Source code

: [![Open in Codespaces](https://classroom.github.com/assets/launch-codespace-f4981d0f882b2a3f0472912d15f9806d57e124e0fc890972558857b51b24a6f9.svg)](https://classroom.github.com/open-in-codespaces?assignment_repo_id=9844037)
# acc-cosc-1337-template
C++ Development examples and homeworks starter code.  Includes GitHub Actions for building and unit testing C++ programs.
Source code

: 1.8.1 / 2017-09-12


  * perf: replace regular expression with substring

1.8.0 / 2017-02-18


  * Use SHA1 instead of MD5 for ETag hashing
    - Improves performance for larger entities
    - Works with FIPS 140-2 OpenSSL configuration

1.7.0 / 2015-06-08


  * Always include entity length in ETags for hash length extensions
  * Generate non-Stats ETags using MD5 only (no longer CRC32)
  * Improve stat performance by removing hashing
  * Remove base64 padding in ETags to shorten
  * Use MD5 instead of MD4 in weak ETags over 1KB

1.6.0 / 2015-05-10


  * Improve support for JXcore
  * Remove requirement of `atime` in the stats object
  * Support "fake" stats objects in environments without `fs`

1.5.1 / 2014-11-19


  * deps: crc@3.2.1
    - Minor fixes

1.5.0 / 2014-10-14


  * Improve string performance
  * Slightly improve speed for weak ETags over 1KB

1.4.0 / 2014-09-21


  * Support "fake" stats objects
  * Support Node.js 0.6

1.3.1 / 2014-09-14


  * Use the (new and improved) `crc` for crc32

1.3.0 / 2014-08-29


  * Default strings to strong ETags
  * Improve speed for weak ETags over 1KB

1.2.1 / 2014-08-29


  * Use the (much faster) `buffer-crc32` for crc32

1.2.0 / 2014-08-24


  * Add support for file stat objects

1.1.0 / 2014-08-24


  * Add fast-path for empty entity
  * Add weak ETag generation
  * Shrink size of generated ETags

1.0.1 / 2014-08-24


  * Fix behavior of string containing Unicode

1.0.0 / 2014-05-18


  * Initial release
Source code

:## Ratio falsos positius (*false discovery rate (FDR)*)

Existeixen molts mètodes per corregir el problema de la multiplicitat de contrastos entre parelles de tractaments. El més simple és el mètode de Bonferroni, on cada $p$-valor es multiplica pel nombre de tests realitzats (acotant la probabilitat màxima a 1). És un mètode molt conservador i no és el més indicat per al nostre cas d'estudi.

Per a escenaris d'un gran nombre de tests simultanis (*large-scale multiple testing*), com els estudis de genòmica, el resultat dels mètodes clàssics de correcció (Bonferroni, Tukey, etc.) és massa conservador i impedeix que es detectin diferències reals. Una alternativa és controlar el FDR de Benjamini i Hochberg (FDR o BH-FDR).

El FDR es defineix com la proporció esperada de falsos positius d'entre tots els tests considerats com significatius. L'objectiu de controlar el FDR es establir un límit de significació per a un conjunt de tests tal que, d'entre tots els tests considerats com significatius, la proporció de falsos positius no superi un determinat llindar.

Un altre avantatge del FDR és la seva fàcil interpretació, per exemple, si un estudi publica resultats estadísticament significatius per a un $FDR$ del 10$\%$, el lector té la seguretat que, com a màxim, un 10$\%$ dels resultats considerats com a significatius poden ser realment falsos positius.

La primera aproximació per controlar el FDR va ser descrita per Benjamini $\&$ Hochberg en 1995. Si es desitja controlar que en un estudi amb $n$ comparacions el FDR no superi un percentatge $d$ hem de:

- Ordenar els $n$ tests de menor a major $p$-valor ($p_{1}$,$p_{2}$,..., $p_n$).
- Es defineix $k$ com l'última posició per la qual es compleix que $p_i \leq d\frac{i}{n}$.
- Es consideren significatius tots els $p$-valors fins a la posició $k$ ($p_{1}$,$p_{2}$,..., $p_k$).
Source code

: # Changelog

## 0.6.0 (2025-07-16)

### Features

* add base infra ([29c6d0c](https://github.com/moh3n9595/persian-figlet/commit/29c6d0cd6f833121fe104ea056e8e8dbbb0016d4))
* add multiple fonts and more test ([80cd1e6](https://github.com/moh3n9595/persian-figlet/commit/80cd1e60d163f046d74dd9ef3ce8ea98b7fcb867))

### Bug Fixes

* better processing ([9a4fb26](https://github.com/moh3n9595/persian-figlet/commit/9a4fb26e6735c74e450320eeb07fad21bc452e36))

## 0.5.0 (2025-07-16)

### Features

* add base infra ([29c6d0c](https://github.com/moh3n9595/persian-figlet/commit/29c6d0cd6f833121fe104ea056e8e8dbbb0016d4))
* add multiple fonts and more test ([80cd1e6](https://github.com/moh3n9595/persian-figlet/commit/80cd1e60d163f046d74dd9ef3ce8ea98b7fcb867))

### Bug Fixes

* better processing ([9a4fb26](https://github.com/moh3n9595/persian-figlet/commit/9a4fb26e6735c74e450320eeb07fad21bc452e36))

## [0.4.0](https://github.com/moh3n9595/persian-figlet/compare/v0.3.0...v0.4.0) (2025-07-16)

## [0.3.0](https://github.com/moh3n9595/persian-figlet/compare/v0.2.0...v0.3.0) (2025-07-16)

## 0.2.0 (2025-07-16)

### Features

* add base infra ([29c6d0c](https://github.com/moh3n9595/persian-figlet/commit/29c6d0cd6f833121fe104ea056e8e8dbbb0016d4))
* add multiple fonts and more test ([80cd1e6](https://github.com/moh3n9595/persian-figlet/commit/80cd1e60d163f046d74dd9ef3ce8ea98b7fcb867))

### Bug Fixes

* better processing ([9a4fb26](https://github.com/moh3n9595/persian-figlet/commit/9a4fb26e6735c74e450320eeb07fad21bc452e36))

■ ■ ■ ■ ■

• Goal of the exercise
Check every line of the material for the string "superi" and give the number of lines that have it, without anything else.

• Reply
2